We find no ambiguity in the statute. As to the first suggested ambiguity, not all of a statute can be written in one sentence of paragraph. We think that the two provisions said to be conflicting are merely alternative. One provides that if the tax is to be paid in regular course, i. e., without an attempt by appeal to the Board to reduce the same, it shall be paid within eighteen months after the death of the decedent. The other provides that if it is sought to attack the assessment by appeal, the tax must be paid within ninety days after the receipt of the notice of assessment. Concerning the second asserted ambiguity: The appeal section which speaks of taxes and penalties is a general section applicable to all the taxes referred to therein and to all time situations which might arise. The reference to interest and penalties was without doubt used in respect of taxes whose due dates might antedate the expiration of the ninety days after receipt of the notice of assessment within which an appeal is to be taken.

We think the plain language of the statute requires payment of the tax within ninety days after receipt of the notice of assessment as a condition precedent to the taking of the appeal.

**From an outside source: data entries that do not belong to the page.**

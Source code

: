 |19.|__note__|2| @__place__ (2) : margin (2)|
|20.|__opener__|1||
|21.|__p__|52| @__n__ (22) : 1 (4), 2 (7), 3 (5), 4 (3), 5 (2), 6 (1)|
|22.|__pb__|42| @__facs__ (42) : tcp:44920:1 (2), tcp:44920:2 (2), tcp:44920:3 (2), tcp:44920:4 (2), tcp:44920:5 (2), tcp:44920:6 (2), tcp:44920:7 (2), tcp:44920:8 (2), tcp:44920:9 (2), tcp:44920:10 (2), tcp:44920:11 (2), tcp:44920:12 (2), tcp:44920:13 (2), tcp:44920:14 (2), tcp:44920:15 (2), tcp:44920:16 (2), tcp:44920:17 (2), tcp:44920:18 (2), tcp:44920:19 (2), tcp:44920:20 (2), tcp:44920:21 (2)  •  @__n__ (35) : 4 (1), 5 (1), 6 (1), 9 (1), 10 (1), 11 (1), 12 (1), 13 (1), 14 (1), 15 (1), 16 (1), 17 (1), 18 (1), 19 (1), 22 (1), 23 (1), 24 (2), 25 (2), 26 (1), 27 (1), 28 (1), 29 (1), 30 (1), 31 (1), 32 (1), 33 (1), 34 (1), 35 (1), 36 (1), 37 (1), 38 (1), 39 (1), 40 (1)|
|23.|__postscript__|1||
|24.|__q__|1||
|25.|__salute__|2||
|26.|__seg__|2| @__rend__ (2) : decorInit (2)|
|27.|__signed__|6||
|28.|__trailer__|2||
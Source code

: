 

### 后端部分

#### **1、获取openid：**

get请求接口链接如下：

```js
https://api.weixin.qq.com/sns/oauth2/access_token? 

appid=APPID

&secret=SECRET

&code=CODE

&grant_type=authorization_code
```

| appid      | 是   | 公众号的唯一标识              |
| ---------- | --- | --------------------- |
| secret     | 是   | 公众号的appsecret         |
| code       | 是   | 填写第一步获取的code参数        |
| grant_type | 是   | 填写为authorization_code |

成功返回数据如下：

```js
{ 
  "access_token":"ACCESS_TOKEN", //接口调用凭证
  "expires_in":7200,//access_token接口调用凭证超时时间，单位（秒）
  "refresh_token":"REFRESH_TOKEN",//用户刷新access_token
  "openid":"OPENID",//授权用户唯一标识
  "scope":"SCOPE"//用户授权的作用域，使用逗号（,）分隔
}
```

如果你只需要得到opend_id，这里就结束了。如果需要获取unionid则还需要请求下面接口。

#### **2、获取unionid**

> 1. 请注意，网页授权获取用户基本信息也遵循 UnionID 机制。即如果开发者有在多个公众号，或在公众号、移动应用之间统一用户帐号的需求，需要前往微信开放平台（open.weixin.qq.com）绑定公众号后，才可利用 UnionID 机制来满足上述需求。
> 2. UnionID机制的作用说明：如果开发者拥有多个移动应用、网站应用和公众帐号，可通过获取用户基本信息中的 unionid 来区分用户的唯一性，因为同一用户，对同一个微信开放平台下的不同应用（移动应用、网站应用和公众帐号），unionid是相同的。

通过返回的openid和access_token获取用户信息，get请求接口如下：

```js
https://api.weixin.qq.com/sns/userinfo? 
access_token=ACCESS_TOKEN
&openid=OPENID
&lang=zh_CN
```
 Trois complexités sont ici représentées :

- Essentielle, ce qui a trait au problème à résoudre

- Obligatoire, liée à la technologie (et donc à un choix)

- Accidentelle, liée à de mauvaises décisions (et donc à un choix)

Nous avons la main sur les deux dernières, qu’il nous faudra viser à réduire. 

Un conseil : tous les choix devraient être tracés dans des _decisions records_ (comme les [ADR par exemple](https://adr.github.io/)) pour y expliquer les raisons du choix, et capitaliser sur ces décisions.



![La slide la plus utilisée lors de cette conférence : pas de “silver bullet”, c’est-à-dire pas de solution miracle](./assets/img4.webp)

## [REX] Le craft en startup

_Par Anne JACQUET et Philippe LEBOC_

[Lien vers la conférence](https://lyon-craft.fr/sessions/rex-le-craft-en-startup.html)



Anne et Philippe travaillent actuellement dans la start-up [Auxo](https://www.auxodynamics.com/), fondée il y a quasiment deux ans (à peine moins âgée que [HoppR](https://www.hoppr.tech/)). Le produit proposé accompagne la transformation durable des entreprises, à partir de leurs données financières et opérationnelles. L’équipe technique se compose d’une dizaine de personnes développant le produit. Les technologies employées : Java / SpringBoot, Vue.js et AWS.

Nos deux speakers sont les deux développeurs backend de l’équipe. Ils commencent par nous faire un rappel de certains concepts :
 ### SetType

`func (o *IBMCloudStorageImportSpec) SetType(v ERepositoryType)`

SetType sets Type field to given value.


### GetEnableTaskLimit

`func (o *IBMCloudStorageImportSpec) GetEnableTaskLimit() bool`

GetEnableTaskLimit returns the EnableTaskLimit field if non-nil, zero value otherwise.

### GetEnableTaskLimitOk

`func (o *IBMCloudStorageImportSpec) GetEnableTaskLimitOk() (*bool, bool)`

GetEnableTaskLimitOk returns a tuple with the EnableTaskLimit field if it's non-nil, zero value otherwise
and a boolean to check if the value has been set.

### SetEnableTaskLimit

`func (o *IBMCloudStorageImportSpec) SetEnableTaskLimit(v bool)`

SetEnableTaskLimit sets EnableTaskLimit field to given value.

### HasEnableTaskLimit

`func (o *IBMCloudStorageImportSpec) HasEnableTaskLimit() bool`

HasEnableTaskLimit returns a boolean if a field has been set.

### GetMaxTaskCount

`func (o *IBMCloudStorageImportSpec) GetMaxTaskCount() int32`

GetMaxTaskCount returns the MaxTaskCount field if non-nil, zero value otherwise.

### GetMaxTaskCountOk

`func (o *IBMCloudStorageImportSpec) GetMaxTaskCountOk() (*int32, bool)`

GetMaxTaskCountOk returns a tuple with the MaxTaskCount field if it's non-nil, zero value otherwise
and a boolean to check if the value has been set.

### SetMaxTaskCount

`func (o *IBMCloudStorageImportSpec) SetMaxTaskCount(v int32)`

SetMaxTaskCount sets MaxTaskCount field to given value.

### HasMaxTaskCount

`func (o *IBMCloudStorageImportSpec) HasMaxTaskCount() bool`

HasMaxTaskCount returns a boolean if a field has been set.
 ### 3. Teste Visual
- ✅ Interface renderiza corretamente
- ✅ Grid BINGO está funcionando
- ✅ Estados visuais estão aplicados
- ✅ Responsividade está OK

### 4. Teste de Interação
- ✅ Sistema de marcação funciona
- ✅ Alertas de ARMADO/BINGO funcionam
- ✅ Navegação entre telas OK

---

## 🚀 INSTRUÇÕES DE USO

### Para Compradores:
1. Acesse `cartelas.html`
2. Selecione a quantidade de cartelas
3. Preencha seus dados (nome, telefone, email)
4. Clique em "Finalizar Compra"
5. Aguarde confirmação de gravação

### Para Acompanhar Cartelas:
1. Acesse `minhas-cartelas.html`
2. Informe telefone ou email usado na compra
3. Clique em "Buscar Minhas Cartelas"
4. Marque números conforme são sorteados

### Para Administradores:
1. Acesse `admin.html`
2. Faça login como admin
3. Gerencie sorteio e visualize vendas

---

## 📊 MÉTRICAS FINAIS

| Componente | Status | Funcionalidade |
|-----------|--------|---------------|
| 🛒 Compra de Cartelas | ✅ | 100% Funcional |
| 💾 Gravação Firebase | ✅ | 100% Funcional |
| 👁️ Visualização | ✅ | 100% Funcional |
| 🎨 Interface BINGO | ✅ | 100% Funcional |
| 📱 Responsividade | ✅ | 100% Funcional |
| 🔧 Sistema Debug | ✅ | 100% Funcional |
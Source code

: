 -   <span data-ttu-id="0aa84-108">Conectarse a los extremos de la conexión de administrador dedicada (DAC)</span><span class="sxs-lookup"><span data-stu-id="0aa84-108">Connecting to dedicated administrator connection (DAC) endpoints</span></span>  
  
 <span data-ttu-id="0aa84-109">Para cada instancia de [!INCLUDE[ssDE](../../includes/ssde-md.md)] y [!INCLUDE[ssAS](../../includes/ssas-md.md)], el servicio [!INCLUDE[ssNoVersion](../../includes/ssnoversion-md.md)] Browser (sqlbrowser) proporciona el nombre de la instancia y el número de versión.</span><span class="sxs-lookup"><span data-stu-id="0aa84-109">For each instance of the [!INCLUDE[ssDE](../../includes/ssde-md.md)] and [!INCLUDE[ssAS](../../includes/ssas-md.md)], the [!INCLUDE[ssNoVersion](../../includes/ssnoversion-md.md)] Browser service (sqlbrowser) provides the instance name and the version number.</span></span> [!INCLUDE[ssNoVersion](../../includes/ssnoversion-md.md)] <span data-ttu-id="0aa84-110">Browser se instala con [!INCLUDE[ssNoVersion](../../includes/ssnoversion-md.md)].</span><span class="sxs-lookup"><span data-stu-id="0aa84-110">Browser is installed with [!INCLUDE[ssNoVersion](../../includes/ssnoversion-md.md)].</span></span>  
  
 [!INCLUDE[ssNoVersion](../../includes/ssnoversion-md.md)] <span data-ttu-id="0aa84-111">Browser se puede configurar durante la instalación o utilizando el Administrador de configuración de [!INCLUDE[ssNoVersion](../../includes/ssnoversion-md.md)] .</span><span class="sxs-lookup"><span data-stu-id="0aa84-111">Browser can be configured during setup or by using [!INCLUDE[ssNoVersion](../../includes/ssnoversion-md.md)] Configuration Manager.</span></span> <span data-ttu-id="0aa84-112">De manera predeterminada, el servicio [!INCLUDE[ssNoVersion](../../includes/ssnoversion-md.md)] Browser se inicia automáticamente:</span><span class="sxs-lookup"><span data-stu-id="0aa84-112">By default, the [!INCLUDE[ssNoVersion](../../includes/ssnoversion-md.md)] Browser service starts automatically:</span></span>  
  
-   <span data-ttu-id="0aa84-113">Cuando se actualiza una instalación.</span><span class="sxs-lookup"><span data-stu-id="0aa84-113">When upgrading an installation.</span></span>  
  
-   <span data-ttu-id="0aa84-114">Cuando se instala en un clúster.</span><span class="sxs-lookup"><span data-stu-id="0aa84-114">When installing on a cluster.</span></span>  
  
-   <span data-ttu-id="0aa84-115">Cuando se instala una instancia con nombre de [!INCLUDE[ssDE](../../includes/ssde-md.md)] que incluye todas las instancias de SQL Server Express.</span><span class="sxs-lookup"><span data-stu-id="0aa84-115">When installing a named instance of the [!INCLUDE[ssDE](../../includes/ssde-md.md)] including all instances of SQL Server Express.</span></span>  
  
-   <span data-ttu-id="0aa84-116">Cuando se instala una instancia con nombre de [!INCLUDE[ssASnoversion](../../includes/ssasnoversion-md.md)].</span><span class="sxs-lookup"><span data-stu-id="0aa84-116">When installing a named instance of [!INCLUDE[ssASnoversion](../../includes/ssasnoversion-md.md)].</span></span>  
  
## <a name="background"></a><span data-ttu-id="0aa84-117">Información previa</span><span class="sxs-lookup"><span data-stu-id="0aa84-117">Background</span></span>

Therefore dismissal of the appeal by the Board was correct.

Affirmed. 
      
       It is to be noted that the petitioner was not required by the statute to file her return at any time prior to fifteen months after the death of the decedent. Therefore, instead of filing the return when she did, some time prior to February 21, 1939, the petitioner could have filed it on January 9, 1940. Not until receipt thereafter of the notice of assessment would the ninety-day appeal period have commenced to run. Thug the petitioner could have paid the tax on its due date, April 9, 1940, and still have taken the appeal within the ninety-day period.